Work task =>
Without altering a word, return the records below, but exclude the pictures.

::: Material provided :::

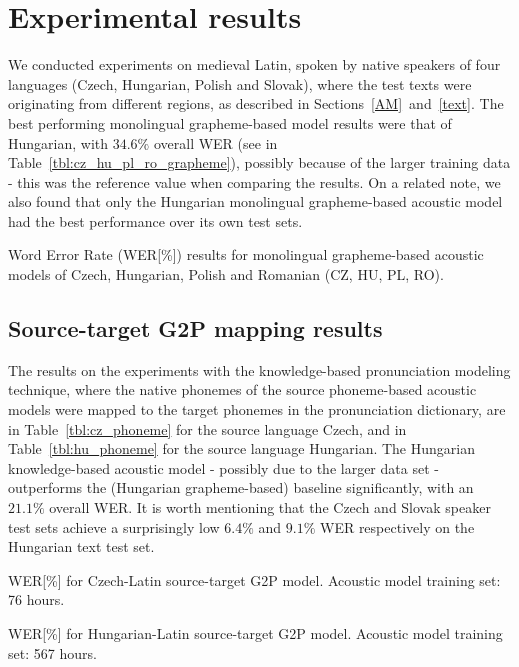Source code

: \documentclass[runningheads,a4paper]{llncs}
\begin{document}
\section{Experimental results}\label{results}
We conducted experiments on medieval Latin, spoken by native speakers of four languages (Czech, Hungarian, Polish and Slovak), where the test texts were originating from different regions, as described in Sections~\ref{AM}~and~\ref{text}.
The best performing monolingual grapheme-based model results were that of Hungarian, with $34.6\%$ overall WER (see in Table~\ref{tbl:cz_hu_pl_ro_grapheme}), possibly because of the larger training data - this was the reference value when comparing the results.
On a related note, we also found that only the Hungarian monolingual grapheme-based acoustic model had the best performance over its own test sets.

\begin{table}
\centering
\caption{Word Error Rate (WER[\%]) results for monolingual grapheme-based acoustic models of Czech, Hungarian, Polish and Romanian (CZ, HU, PL, RO).}
\label{tbl:cz_hu_pl_ro_grapheme}
\end{table}

\subsection{Source-target G2P mapping results}
The results on the experiments with the knowledge-based pronunciation modeling technique, where the native phonemes of the source phoneme-based acoustic models were mapped to the target phonemes in the pronunciation dictionary, are in Table~\ref{tbl:cz_phoneme} for the source language Czech, and in Table~\ref{tbl:hu_phoneme} for the source language Hungarian.
The Hungarian knowledge-based acoustic model - possibly due to the larger data set - outperforms the (Hungarian grapheme-based) baseline significantly, with an $21.1\%$ overall WER.
It is worth mentioning that the Czech and Slovak speaker test sets achieve a surprisingly low $6.4\%$ and $9.1\%$ WER respectively on the Hungarian text test set.

\begin{table}
\parbox{.45\linewidth}{
\centering
\caption{WER[\%] for Czech-Latin source-target G2P model. Acoustic model training set: 76 hours.}
\label{tbl:cz_phoneme}
}
\hfill
\parbox{.45\linewidth}{
\centering
\caption{WER[\%] for Hungarian-Latin source-target G2P model. Acoustic model training set: 567 hours.}
\label{tbl:hu_phoneme}
}
\end{table}
\end{document}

:::

Written solution =>
Source code

: \documentclass[runningheads,a4paper]{llncs}
\begin{document}
\section{Experimental results}\label{results}
We conducted experiments on medieval Latin, spoken by native speakers of four languages (Czech, Hungarian, Polish and Slovak), where the test texts were originating from different regions, as described in Sections~\ref{AM}~and~\ref{text}.
The best performing monolingual grapheme-based model results were that of Hungarian, with $34.6\%$ overall WER (see in Table~\ref{tbl:cz_hu_pl_ro_grapheme}), possibly because of the larger training data - this was the reference value when comparing the results.
On a related note, we also found that only the Hungarian monolingual grapheme-based acoustic model had the best performance over its own test sets.

\begin{table}
\centering
\caption{Word Error Rate (WER[\%]) results for monolingual grapheme-based acoustic models of Czech, Hungarian, Polish and Romanian (CZ, HU, PL, RO).}
\label{tbl:cz_hu_pl_ro_grapheme}
\end{table}

\subsection{Source-target G2P mapping results}
The results on the experiments with the knowledge-based pronunciation modeling technique, where the native phonemes of the source phoneme-based acoustic models were mapped to the target phonemes in the pronunciation dictionary, are in Table~\ref{tbl:cz_phoneme} for the source language Czech, and in Table~\ref{tbl:hu_phoneme} for the source language Hungarian.
The Hungarian knowledge-based acoustic model - possibly due to the larger data set - outperforms the (Hungarian grapheme-based) baseline significantly, with an $21.1\%$ overall WER.
It is worth mentioning that the Czech and Slovak speaker test sets achieve a surprisingly low $6.4\%$ and $9.1\%$ WER respectively on the Hungarian text test set.

\begin{table}
\parbox{.45\linewidth}{
\centering
\caption{WER[\%] for Czech-Latin source-target G2P model. Acoustic model training set: 76 hours.}
\label{tbl:cz_phoneme}
}
\hfill
\parbox{.45\linewidth}{
\centering
\caption{WER[\%] for Hungarian-Latin source-target G2P model. Acoustic model training set: 567 hours.}
\label{tbl:hu_phoneme}
}
\end{table}
\end{document}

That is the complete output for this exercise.